The Anambra State government has clamped down on syndicates using children to beg for alms in the state capital, Awka.
The operation was carried out by the Ministry of Women and Social Welfare Anambra State in collaboration with the Awka Capital Development Authority (ACTDA), where 16 children as well as adults were raided off the street.
Chidinma Ikeanyionwu, the media aide to the Women and social welfare Commissioner who disclosed this in a statement on Wednesday, August 14, 2024, said the flyover bridge at Aroma junction has for long become a den of child beggars who are used by syndicates to beg for alms.
“In line with Governor Soludo's mandate of taking school children out from the streets, the Women and social welfare Commissioner, Hon Ify Obinabo said the raid is not to make the children victims, but to use them to get at the syndicates that uses them for begging,” the statement read.
“Obinabo also reiterated the state government's stand in maintaining the low number of out-of-school-children in the state.”
On his part, the Managing Director and Chief Executive Officer of ACTDA, Mr Ossy Onuko said the operation is a welcome development of taking children off the streets and assured of his agency's support in ensuring that the needful is done for a livable and prosperous homeland.
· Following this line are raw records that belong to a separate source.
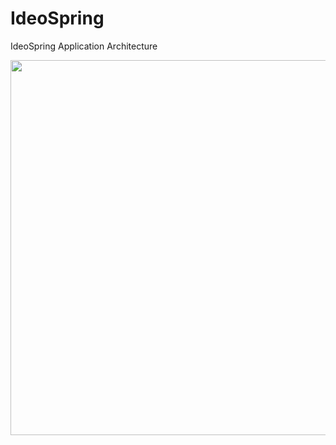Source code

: # IdeoSpring
IdeoSpring Application Architecture

<p align="left"><img width="600" src="docs/spring-overview.png.png"/></p>
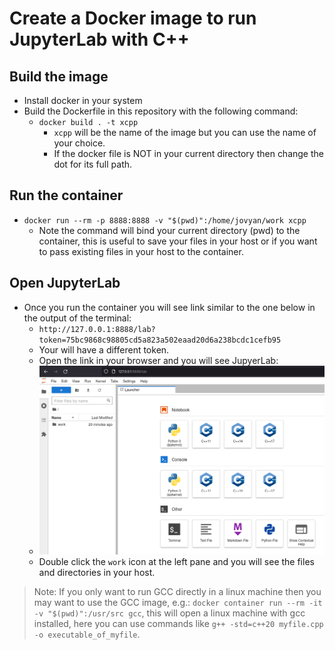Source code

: # Create a Docker image to run JupyterLab with C++


## Build the image
- Install docker in your system
- Build the Dockerfile in this repository with the following command:
  - `docker build . -t xcpp`
    - `xcpp` will be the name of the image but you can use the name of your choice.
    -  If the docker file is NOT in your current directory then change the dot for its full path.

## Run the container
- `docker run --rm -p 8888:8888 -v "$(pwd)":/home/jovyan/work xcpp`
  - Note the command will bind your current directory (pwd) to the container, this is useful to save your files in your host or if you want to pass existing files in your host to the container.


## Open JupyterLab
- Once you run the container you will see link similar to the one below in the output of the terminal:
    - `http://127.0.0.1:8888/lab?token=75bc9868c98805cd5a823a502eaad20d6a238bcdc1cefb95`
    - Your will have a different token.
    - Open the link in your browser and you will see JupyerLab:
    -  ![screenshot of jupyterlab](./jupyterlab.png)
    -  Double click the `work` icon at the left pane and you will see the files and directories in your host.




> Note: If you only want to run GCC directly in a linux machine then you may want to use the GCC image, e.g.: `docker container run --rm -it -v "$(pwd)":/usr/src gcc`, this will open a linux machine with gcc installed, here you can use commands like `g++ -std=c++20 myfile.cpp -o executable_of_myfile`.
The statement further disclosed that it was a tough battle rounding up the street kids as they immediately fled as the enforcement team made to arrest them, with some of them putting up a fight.
They were, however, rounded up and bundled into waiting vehicles and taken away.
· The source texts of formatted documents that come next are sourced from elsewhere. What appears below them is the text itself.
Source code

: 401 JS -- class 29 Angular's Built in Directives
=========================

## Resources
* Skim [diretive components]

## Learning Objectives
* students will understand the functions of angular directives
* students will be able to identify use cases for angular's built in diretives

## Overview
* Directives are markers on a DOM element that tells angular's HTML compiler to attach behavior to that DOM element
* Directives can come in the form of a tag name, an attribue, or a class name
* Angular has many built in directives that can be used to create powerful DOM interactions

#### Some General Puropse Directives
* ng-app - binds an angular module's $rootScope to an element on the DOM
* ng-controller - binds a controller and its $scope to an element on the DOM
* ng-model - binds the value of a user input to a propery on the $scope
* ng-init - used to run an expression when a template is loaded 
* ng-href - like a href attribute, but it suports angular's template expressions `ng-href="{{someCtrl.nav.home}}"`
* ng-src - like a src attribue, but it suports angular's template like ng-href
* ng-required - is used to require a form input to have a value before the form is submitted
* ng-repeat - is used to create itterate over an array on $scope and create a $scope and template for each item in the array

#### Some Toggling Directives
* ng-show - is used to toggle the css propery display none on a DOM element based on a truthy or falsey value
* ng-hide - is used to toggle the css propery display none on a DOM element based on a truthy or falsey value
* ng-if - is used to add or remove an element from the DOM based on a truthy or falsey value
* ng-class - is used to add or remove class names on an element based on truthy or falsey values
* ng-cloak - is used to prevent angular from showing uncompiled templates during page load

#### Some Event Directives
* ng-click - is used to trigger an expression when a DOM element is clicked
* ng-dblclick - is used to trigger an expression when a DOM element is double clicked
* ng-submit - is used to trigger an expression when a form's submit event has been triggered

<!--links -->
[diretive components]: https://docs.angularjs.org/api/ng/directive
Obinabo said the operation will continue in all parts of Awka to ensure that the town was rid of children being used by syndicates to beg for alms.
After the operation, identification of the children as well as adults began, and it was discovered that all the arrested individuals were not Indigenes of Anambra as some were either from Ebonyi state or Enugu state.
The Women Affairs boss assured that contact tracing of the parents of the kids will begin in earnest.
Residents of the area say children constitute an eyesore as they run around during school hours begging for alms, but have also constituted themselves into nuisance as they always steal from people.